# SUPPLIED RECORDS

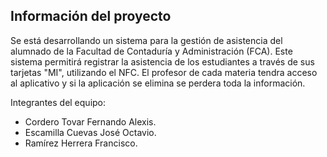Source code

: ## Información del proyecto 
Se está desarrollando un sistema para la gestión de asistencia del alumnado de la Facultad de Contaduría y Administración (FCA). 
Este sistema permitirá registrar la asistencia de los estudiantes a través de sus tarjetas "MI", utilizando el NFC. 
El profesor de cada materia tendra acceso al aplicativo y si la aplicación se elimina se perdera toda la información.

Integrantes del equipo: 
- Cordero Tovar Fernando Alexis.
- Escamilla Cuevas José Octavio.
- Ramírez Herrera Francisco.
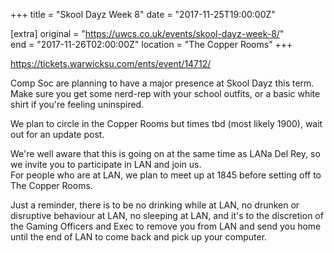 +++
title = "Skool Dayz Week 8"
date = "2017-11-25T19:00:00Z"

[extra]
original = "https://uwcs.co.uk/events/skool-dayz-week-8/"    
end = "2017-11-26T02:00:00Z"
location = "The Copper Rooms"
+++

<https://tickets.warwicksu.com/ents/event/14712/>  
  
Comp Soc are planning to have a major presence at Skool Dayz this term.  
Make sure you get some nerd-rep with your school outfits, or a basic white shirt if you're feeling uninspired.  
  
We plan to circle in the Copper Rooms but times tbd (most likely 1900), wait out for an update post.  
  
We're well aware that this is going on at the same time as LANa Del Rey, so we invite you to participate in LAN and join us.  
For people who are at LAN, we plan to meet up at 1845 before setting off to The Copper Rooms.  

Just a reminder, there is to be no drinking while at LAN, no drunken or disruptive behaviour at LAN, no sleeping at LAN, and it's to the discretion of the Gaming Officers and Exec to remove you from LAN and send you home until the end of LAN to come back and pick up your computer.

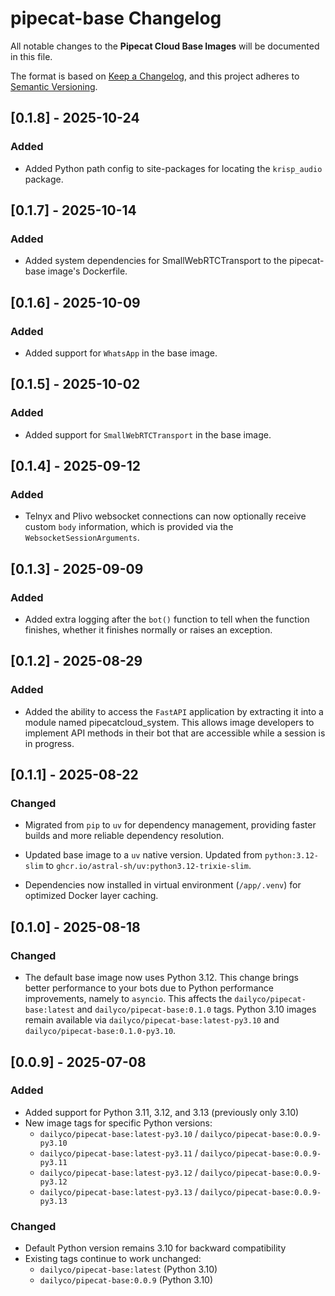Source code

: # pipecat-base Changelog

All notable changes to the **Pipecat Cloud Base Images** will be documented in this file.

The format is based on [Keep a Changelog](https://keepachangelog.com/en/1.0.0/),
and this project adheres to [Semantic Versioning](https://semver.org/spec/v2.0.0.html).

## [0.1.8] - 2025-10-24

### Added

- Added Python path config to site-packages for locating the `krisp_audio`
  package.

## [0.1.7] - 2025-10-14

### Added

- Added system dependencies for SmallWebRTCTransport to the pipecat-base
  image's Dockerfile.

## [0.1.6] - 2025-10-09

### Added

- Added support for `WhatsApp` in the base image.

## [0.1.5] - 2025-10-02

### Added

- Added support for `SmallWebRTCTransport` in the base image.

## [0.1.4] - 2025-09-12

### Added

- Telnyx and Plivo websocket connections can now optionally receive custom
  `body` information, which is provided via the `WebsocketSessionArguments`.

## [0.1.3] - 2025-09-09

### Added

- Added extra logging after the `bot()` function to tell when the function
  finishes, whether it finishes normally or raises an exception.

## [0.1.2] - 2025-08-29

### Added

- Added the ability to access the `FastAPI` application by extracting it into
  a module named pipecatcloud_system. This allows image developers to implement
  API methods in their bot that are accessible while a session is in progress.

## [0.1.1] - 2025-08-22

### Changed

- Migrated from `pip` to `uv` for dependency management, providing faster
  builds and more reliable dependency resolution.

- Updated base image to a `uv` native version. Updated from `python:3.12-slim`
  to `ghcr.io/astral-sh/uv:python3.12-trixie-slim`.

- Dependencies now installed in virtual environment (`/app/.venv`) for
  optimized Docker layer caching.

## [0.1.0] - 2025-08-18

### Changed

- The default base image now uses Python 3.12. This change brings better
  performance to your bots due to Python performance improvements, namely to
  `asyncio`. This affects the `dailyco/pipecat-base:latest` and
  `dailyco/pipecat-base:0.1.0` tags. Python 3.10 images remain available via
  `dailyco/pipecat-base:latest-py3.10` and `dailyco/pipecat-base:0.1.0-py3.10`.

## [0.0.9] - 2025-07-08

### Added

- Added support for Python 3.11, 3.12, and 3.13 (previously only 3.10)
- New image tags for specific Python versions:
  - `dailyco/pipecat-base:latest-py3.10` / `dailyco/pipecat-base:0.0.9-py3.10`
  - `dailyco/pipecat-base:latest-py3.11` / `dailyco/pipecat-base:0.0.9-py3.11`
  - `dailyco/pipecat-base:latest-py3.12` / `dailyco/pipecat-base:0.0.9-py3.12`
  - `dailyco/pipecat-base:latest-py3.13` / `dailyco/pipecat-base:0.0.9-py3.13`

### Changed

- Default Python version remains 3.10 for backward compatibility
- Existing tags continue to work unchanged:
  - `dailyco/pipecat-base:latest` (Python 3.10)
  - `dailyco/pipecat-base:0.0.9` (Python 3.10)
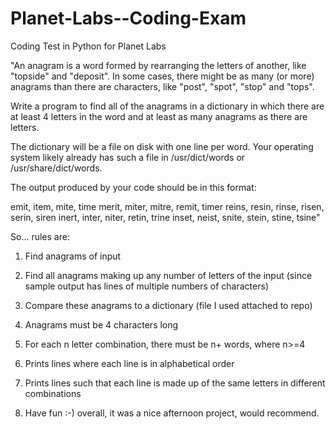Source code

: # Planet-Labs--Coding-Exam
Coding Test in Python for Planet Labs


"An anagram is a word formed by rearranging the letters of another, like "topside" and "deposit". In some cases, there might be as many (or more) anagrams than there are characters, like "post", "spot", "stop" and "tops".

Write a program to find all of the anagrams in a dictionary in which there are at least 4 letters in the word and at least as many anagrams as there are letters.

The dictionary will be a file on disk with one line per word. Your operating system likely already has such a file in /usr/dict/words or /usr/share/dict/words.

The output produced by your code should be in this format:

emit, item, mite, time
merit, miter, mitre, remit, timer
reins, resin, rinse, risen, serin, siren
inert, inter, niter, retin, trine
inset, neist, snite, stein, stine, tsine"


So... rules are: 
1. Find anagrams of input 

2. Find all anagrams making up any number of letters of the input (since sample output has lines of multiple numbers of characters)

3. Compare these anagrams to a dictionary (file I used attached to repo)

4. Anagrams must be 4 characters long 

5. For each n letter combination, there must be n+ words, where n>=4

6. Prints lines where each line is in alphabetical order 

7. Prints lines such that each line is made up of the same letters in different combinations 

8. Have fun :-) overall, it was a nice afternoon project, would recommend. 
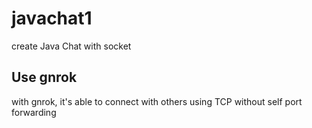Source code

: # javachat1

create Java Chat with socket 


## Use gnrok

with gnrok, it's able to connect with others using TCP without self port forwarding 
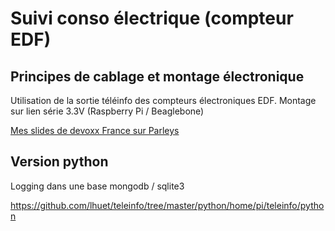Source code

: Suivi conso électrique (compteur EDF)
=====================================

Principes de cablage et montage électronique
--------------------------------------------
Utilisation de la sortie téléinfo des compteurs électroniques EDF.
Montage sur lien série 3.3V (Raspberry Pi / Beaglebone)

[Mes slides de devoxx France sur Parleys](http://www.parleys.com/play/5156acf2e4b0c779d7881400/chapter43/about)

Version python
--------------
Logging dans une base mongodb / sqlite3

https://github.com/lhuet/teleinfo/tree/master/python/home/pi/teleinfo/python
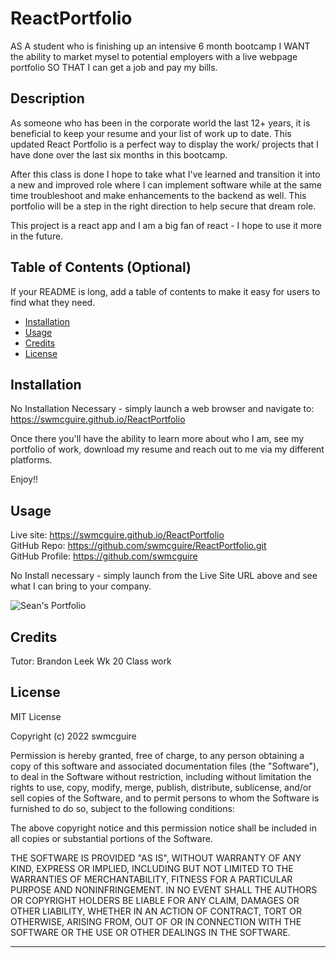 # ReactPortfolio

AS A student who is finishing up an intensive 6 month bootcamp I WANT the ability to market mysel to potential employers with a live webpage portfolio SO THAT I can get a job and pay my bills.

## Description

As someone who has been in the corporate world the last 12+ years, it is beneficial to keep your resume and your list of work up to date.  This updated React Portfolio is a perfect way to display the work/ projects that I have done over the last six months in this bootcamp.

After this class is done I hope to take what I've learned and transition it into a new and improved role where I can implement software while at the same time troubleshoot and make enhancements to the backend as well.  This portfolio will be a step in the right direction to help secure that dream role.

This project is a react app and I am a big fan of react - I hope to use it more in the future.

## Table of Contents (Optional)

If your README is long, add a table of contents to make it easy for users to find what they need.

- [Installation](#installation)
- [Usage](#usage)
- [Credits](#credits)
- [License](#license)

## Installation

No Installation Necessary - simply launch a web browser and navigate to:  https://swmcguire.github.io/ReactPortfolio 

Once there you'll have the ability to learn more about who I am, see my portfolio of work, download my resume and reach out to me via my different platforms.

Enjoy!!

## Usage

Live site:  https://swmcguire.github.io/ReactPortfolio<br>
GitHub Repo:  https://github.com/swmcguire/ReactPortfolio.git<br>
GitHub Profile:  https://github.com/swmcguire

No Install necessary - simply launch from the Live Site URL above and see what I can bring to your company.

![Sean's Portfolio](assets/images/screenshot.png)

## Credits

Tutor: Brandon Leek 
Wk 20 Class work 


## License

MIT License

Copyright (c) 2022 swmcguire

Permission is hereby granted, free of charge, to any person obtaining a copy
of this software and associated documentation files (the "Software"), to deal
in the Software without restriction, including without limitation the rights
to use, copy, modify, merge, publish, distribute, sublicense, and/or sell
copies of the Software, and to permit persons to whom the Software is
furnished to do so, subject to the following conditions:

The above copyright notice and this permission notice shall be included in all
copies or substantial portions of the Software.

THE SOFTWARE IS PROVIDED "AS IS", WITHOUT WARRANTY OF ANY KIND, EXPRESS OR
IMPLIED, INCLUDING BUT NOT LIMITED TO THE WARRANTIES OF MERCHANTABILITY,
FITNESS FOR A PARTICULAR PURPOSE AND NONINFRINGEMENT. IN NO EVENT SHALL THE
AUTHORS OR COPYRIGHT HOLDERS BE LIABLE FOR ANY CLAIM, DAMAGES OR OTHER
LIABILITY, WHETHER IN AN ACTION OF CONTRACT, TORT OR OTHERWISE, ARISING FROM,
OUT OF OR IN CONNECTION WITH THE SOFTWARE OR THE USE OR OTHER DEALINGS IN THE
SOFTWARE.

---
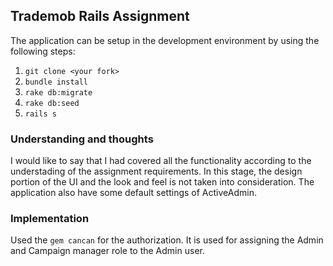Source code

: ## Trademob Rails Assignment

The application can be setup in the development environment by using the following steps:

1. `git clone <your fork>`
2. `bundle install`
3. `rake db:migrate`
4. `rake db:seed`
5. `rails s`

### Understanding and thoughts

I would like to say that I had covered all the functionality according to the understading of the assignment requirements. In this stage, the design portion of the UI and the look and feel is not taken into consideration. The application also have some default settings of ActiveAdmin.

### Implementation

 Used the `gem cancan` for the authorization. It is used for assigning the Admin and Campaign manager role to the Admin user.

 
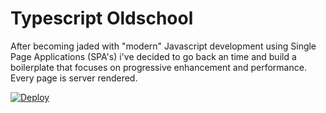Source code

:# Typescript Oldschool
After becoming jaded with "modern" Javascript development using Single Page Applications (SPA's) i've decided to go back an time and build a boilerplate that focuses on progressive enhancement and performance. Every page is server rendered.


[![Deploy](https://www.herokucdn.com/deploy/button.svg)](https://heroku.com/deploy?template=https://github.com/patrickmichalina/typescript-oldschool)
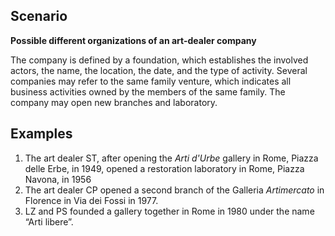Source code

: ## Scenario

**Possible different organizations of an art-dealer company**

The company is defined by a foundation, which establishes the involved actors, the name, the location, the date, and the type of activity. Several companies may refer to the same family venture, which indicates all business activities owned by the members of the same family. The company may open new branches and laboratory.

## Examples

1) The art dealer ST, after opening the <i>Arti d'Urbe</i> gallery in Rome, Piazza delle Erbe, in 1949, opened a restoration laboratory in Rome, Piazza Navona, in 1956
2) The art dealer CP opened a second branch of the Galleria <i>Artimercato</i> in Florence in Via dei Fossi in 1977.
3) LZ and PS founded a gallery together in Rome in 1980 under the name “Arti libere”.



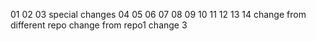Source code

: 01
02
03
special changes
04
05
06
07
08
09
10
11
12
13
14
change from different repo
change from repo1
change 3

# YOUR ASSIGNMENT
Looking at each line of the material above, tally those that hold the string "latest" and give only the total.

# FINISHED EXERCISE
7